El cuento de las comadrejas

Hace años, y de forma algo precipitada, se construyó una tipología cómica dentro del cine argentino que partía de las buenas intenciones para alcanzar el éxito de taquilla y la sensibilidad de su público. Lo que, quizás debido al éxito de El hijo de la novia (2001), paradigma aún hoy de de esta bienintencionada forma de entender la comedia, convirtió a su director Juan José Campanella uno de los más ilustres representantes de esta teórica corriente cinematográfica. Aunque, considerando la variedad tonal y temática de su filmografía, este es también un lugar común, fruto de un juicio precipitado que a buen seguro provocará la sorpresa de quienes esperen amabilidad y buenos sentimientos en este remake de la comedia negra dirigida por José A. Martínez Suárez en 1976, Los muchachos de antes no usaban arsénico.

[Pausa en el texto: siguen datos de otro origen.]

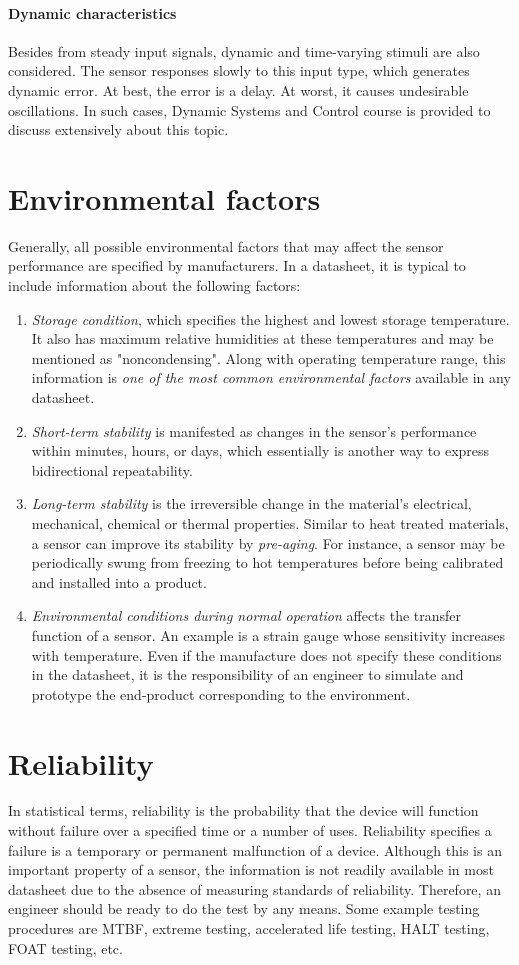 \paragraph{Dynamic characteristics}
Besides from steady input signals, dynamic and time-varying stimuli are also considered. The sensor responses slowly to this input type, which generates dynamic error. At best, the error is a delay. At worst, it causes undesirable oscillations. In such cases, Dynamic Systems and Control course is provided to discuss extensively about this topic.
\section{Environmental factors}
Generally, all possible environmental factors that may affect the sensor performance are specified by manufacturers. In a datasheet, it is typical to include information about the following factors:
\begin{enumerate}
	\item \textit{Storage condition}, which specifies the highest and lowest storage temperature. It also has maximum relative humidities at these temperatures and may be mentioned as "noncondensing". Along with operating temperature range, this information is \textit{one of the most common environmental factors} available in any datasheet. 
	\item \textit{Short-term stability} is manifested as changes in the sensor's performance within minutes, hours, or days, which essentially is another way to express bidirectional repeatability.
	\item \textit{Long-term stability} is the irreversible change in the material's electrical, mechanical, chemical or thermal properties. Similar to heat treated materials, a sensor can improve its stability by \textit{pre-aging}. For instance, a sensor may be periodically swung from freezing to hot temperatures before being calibrated and installed into a product.
	\item \textit{Environmental conditions during normal operation} affects the transfer function of a sensor. An example is a strain gauge whose sensitivity increases with temperature. Even if the manufacture does not specify these conditions in the datasheet, it is the responsibility of an engineer to simulate and prototype the end-product corresponding to the environment.
\end{enumerate}
\section{Reliability}
In statistical terms, reliability is the probability that the device will function without failure over a specified time or a number of uses. Reliability specifies a failure  is a temporary or permanent malfunction of a device. Although this is an important property of a sensor, the information is not readily available in most datasheet due to the absence of measuring standards of reliability. Therefore, an engineer should be ready to do the test by any means. Some example testing procedures are MTBF, extreme testing, accelerated life testing, HALT testing, FOAT testing, etc.
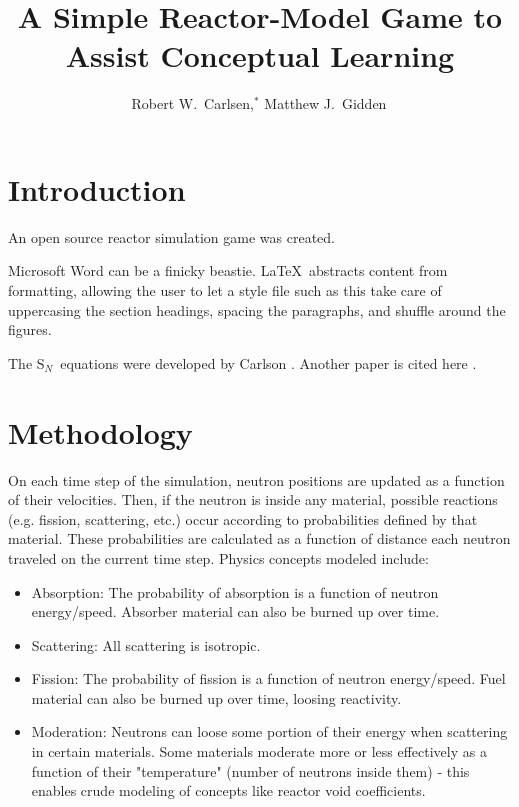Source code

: \documentclass{anstrans}
\title{A Simple Reactor-Model Game to Assist Conceptual Learning}
\author{Robert W.~Carlsen,$^{*}$ Matthew J.~Gidden$^{\*}$}
\institute{
$^{*}$University of Wisconsin, Nuclear Engineering Dept., 1500 Engineering Dr., Madison, WI
}
\newcommand{\SN}{S$_N$}
\begin{document}
\section{Introduction}

An open source reactor simulation game was created.

Microsoft Word can be a finicky beastie. \LaTeX\ abstracts content from
formatting, allowing the user to let a style file such as this take care of
uppercasing the section headings, spacing the paragraphs, and shuffle around
the figures.

The \SN\ equations were developed by Carlson \cite{Car1953}. Another
paper is cited here \cite{Lar2008}.

\section{Methodology}

On each time step of the simulation, neutron positions are updated as a
function of their velocities.  Then, if the neutron is inside any material,
possible reactions (e.g. fission, scattering, etc.) occur according to
probabilities defined by that material.  These probabilities are calculated as
a function of distance each neutron traveled on the current time step.
Physics concepts modeled include:

\begin{itemize}

    \item Absorption: The probability of absorption is a function of neutron
        energy/speed.  Absorber material can also be burned up over time.

    \item Scattering: All scattering is isotropic.

    \item Fission: The probability of fission is a function of neutron
        energy/speed.  Fuel material can also be burned up over time, loosing
        reactivity.

    \item Moderation: Neutrons can loose some portion of their energy when
        scattering in certain materials. Some materials moderate more or less
        effectively as a function of their "temperature" (number of neutrons
        inside them) - this enables crude modeling of concepts like reactor
        void coefficients.

\end{itemize}
\end{document}
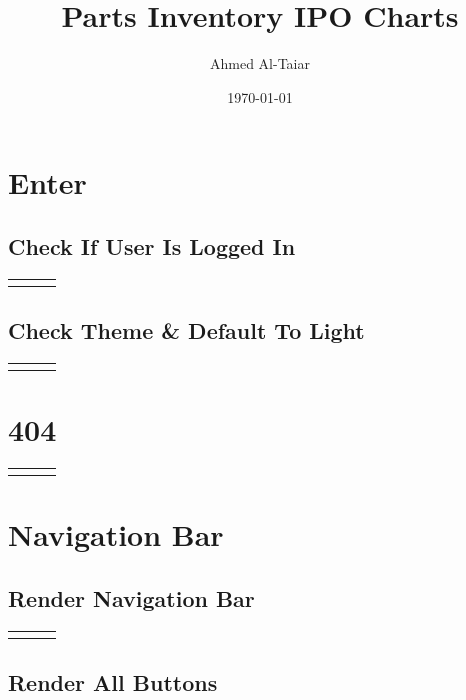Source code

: \documentclass[12pt, letterpaper]{article}
\title{Parts Inventory IPO Charts}
\author{Ahmed Al-Taiar}
\date{\today}
\newcommand{\IPO}[3]{
  \begin{center}
    \begin{tabularx}{\linewidth}{XXX}
      \toprule
      \thead{Input} & \thead{Process} & \thead{Output} \\
      \midrule
      \RaggedRight{#1} & \RaggedRight{#2} & \RaggedRight{#3} \\
      \bottomrule
    \end{tabularx}
  \end{center}
}
\newcommand{\n}{\newline}
\begin{document}
\maketitle

\section{Enter}\label{enter}

\subsection{Check If User Is Logged In}\label{loggedin}

\IPO{}
{ Use the destructured \texttt{boolean isAuthenticated} variable within Redwood's \texttt{useAuth} React hook.}
{\textbf{IF} \texttt{isAuthenticated}, \texttt{true} \n \textbf{ELSE}, \texttt{false}}

\subsection{Check Theme \& Default To Light}

\IPO{}
{Check the stored \texttt{theme} value in the browser's local storage.\n~\n\textbf{IF} \texttt{theme} does not exist \n $\Rightarrow$ Set \texttt{theme} to ``light''}{\textbf{IF} \texttt{theme} is ``dark'', \texttt{true} \n \textbf{ELSE}, \texttt{false}}

\section{404}

\IPO{``Back to safety'' button}{}{Go to catalog page}

\section{Navigation Bar}

\subsection{Render Navigation Bar}\label{navbar}

\IPO{Child elements}{\textbf{IF} screen width is small\n$\Rightarrow$ Render menu with all buttons\n\textbf{ELSE}\n$\Rightarrow$ Render all buttons on navigation bar\n~\n Render child elements}{Page with navigation bar at the top}

\subsection{Render All Buttons}\label{buttons}
\end{document}
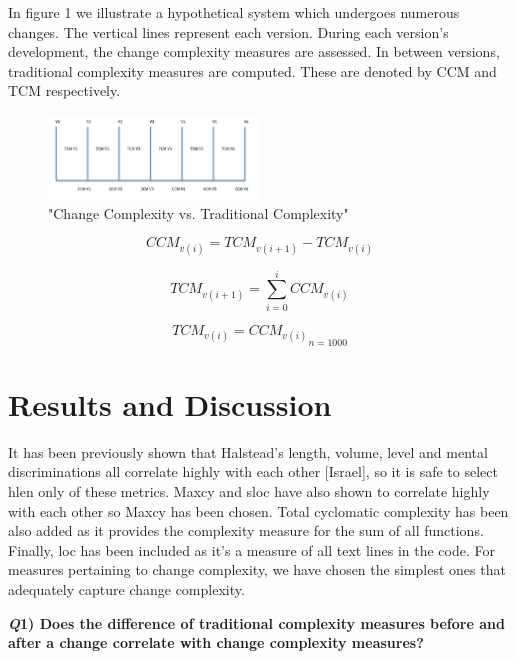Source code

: \documentclass[9pt,twocolumn,a4paper]{article}
\begin{document}
In figure 1 we illustrate a hypothetical system which undergoes numerous changes. The vertical lines represent each version. During each version's development, the change complexity measures are assessed. In between versions, traditional complexity measures are computed. These are denoted by CCM and TCM respectively.

\begin{figure}[h!]
  \centering
  \includegraphics[width=0.5\textwidth]{change_complexity_figure}
   \caption{"Change Complexity vs. Traditional Complexity"}
\end{figure}

\begin{equation}
{{CCM_{v(i)}} = {TCM_{v(i+1)}}-{TCM_{v(i)}}}
\end{equation}

\begin{equation}
{{TCM_{v(i+1)}} = \sum\limits_{i=0}^iCCM_{v(i)}}
\end{equation}
 
\begin{equation}
{{{TCM_{v(i)}} = CCM_{v(i)}}   _{n=1000}}
\end{equation}

\section{Results and Discussion}

It has been previously shown that Halstead’s length, volume, level and mental discriminations all correlate highly with each other [Israel], so it is safe to select hlen only of these metrics. Maxcy and sloc have also shown to correlate highly with each other so Maxcy has been chosen. Total cyclomatic complexity has been also added as it provides the complexity measure for the sum of all functions. Finally, loc has been included as it’s a measure of all text lines in the code. For measures pertaining to change complexity, we have chosen the simplest ones that adequately capture change complexity. 
\newline

{\bf{\emph Q1) Does the difference of traditional complexity measures before and after a change correlate with change complexity measures?}}
\newline
\end{document}

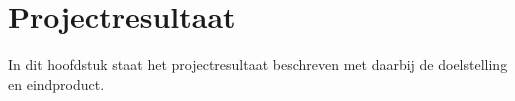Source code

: \chapter{Projectresultaat}
In dit hoofdstuk staat het projectresultaat beschreven met daarbij de doelstelling en eindproduct.
% 


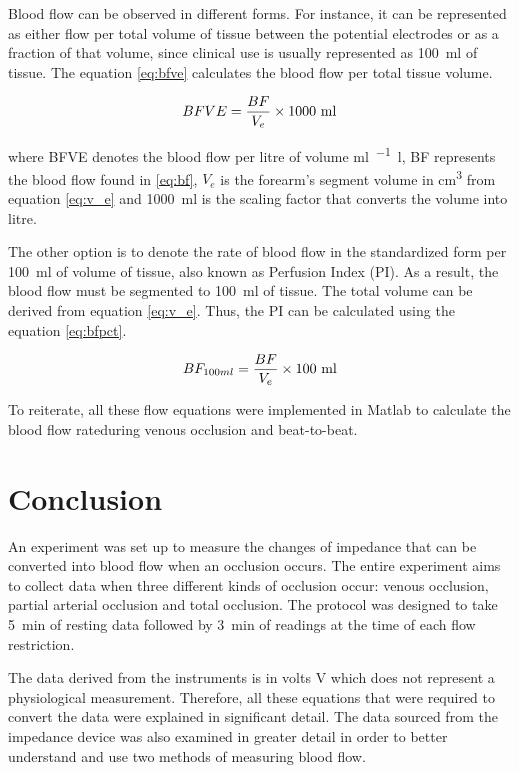 Blood flow can be observed in different forms. For instance, it can be represented as either flow per total volume of tissue between the potential electrodes or as a fraction of that volume, since clinical use is usually represented as \SI{100}{\milli\litre} of tissue. The equation \ref{eq:bfve} calculates the blood flow per total tissue volume.

\begin{align}
	\label{eq:bfve}
	BFVE = \frac{BF}{V_e} \times \text{1000 ml} \tagaddtext{[\si{\ml\per\min.\litre}]}
\end{align}

where BFVE denotes the blood flow per litre of volume \si{\ml\per\min.\litre}, BF represents the blood flow found in \ref{eq:bf}, $V_e$ is the forearm's segment volume in \si{\cubic\cm} from equation \ref{eq:v_e} and \SI{1000}{\milli\litre} is the scaling factor that converts the volume into litre.

The other option is to denote the rate of blood flow in the standardized form per \SI{100}{\milli\litre} of volume of tissue, also known as Perfusion Index (PI). As a result, the blood flow must be segmented to \SI{100}{\milli\litre} of tissue. The total volume can be derived from equation \ref{eq:v_e}. Thus, the PI can be calculated using the equation  \ref{eq:bfpct}. 

\begin{align}
	\label{eq:bfpct}
	BF_{100ml} = \frac{BF}{V_e} \times \text{100 ml} \tagaddtext{[\si{\bfv}]}
\end{align}

To reiterate, all these flow equations were implemented in Matlab to calculate the blood flow rateduring venous occlusion and beat-to-beat.

\section{Conclusion}
An experiment was set up to measure the changes of impedance that can be converted into blood flow when an occlusion occurs. The entire experiment aims to collect data when three different kinds of occlusion occur: venous occlusion, partial arterial occlusion and total occlusion. The protocol was designed to take \SI{5}{\minute} of resting data followed by \SI{3}{\minute} of readings at the time of each flow restriction.

The data derived from the instruments is in volts \si{\volt} which does not represent a physiological measurement. Therefore, all these equations that were required to convert the data were explained in significant detail. The data sourced from the impedance device was also examined in greater detail in order to better understand and use two methods of measuring blood flow.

Ya que El cuento de las comadrejas dirigida por Campanella retoma de aquel filme su solemne mala baba resituándola, eso sí, en un terreno más abonado para el engaño y los reproches a propios y extraños. Un lugar cruel y mezquino, como lo es la Argentina retratada en comedias que basculan entre la amargura y la agresividad, como Relatos salvajes (Damián Szifrón, 2014) o Nueve reinas (Fabián Bielinsky, 2000), y que como en aquellas se encuentra poblado por egos castigados que conviven peor que mejor en un lugar tan fuera del tiempo como lo están sus habitantes y protagonistas del filme: una actriz, un actor, un director y un guionista cinematográficos.
Un cuento cruel (y moral)
Érase una vez una exitosa actriz llamada Mara Ordaz (Graciela Borges), que antes de pasar sus días frente a una pantalla, revisando las películas que protagonizó en la mejor etapa de su vida, era algo más que una diva incapaz de asumir su decadencia profesional. Era una leyenda del cine argentino cuya capacidad para robar escenas solo podía compararse al desmesurado tamaño de su ego, erigido junto al director Norberto Imbert (Oscar Martínez), su guionista de confianza Martín Saravia (Marcos Mundstock), y uno de sus compañeros de reparto, Francisco Gourmand (Nicolás Francella) que se convirtió en el amor de su vida. Pero este cuarteto creativo fue olvidado por el mundo que un día les aplaudió, confinándoles a un apartado caserón en el que conviven movidos por un desprecio mutuo al filo del esperpento hasta la llegada de Pedro (Luís Brandoni) y Bárbara (Clara Lago): dos jóvenes que recaen en la mansión regentada por Ordaz buscando, según ellos, un teléfono desde el que poder llamar.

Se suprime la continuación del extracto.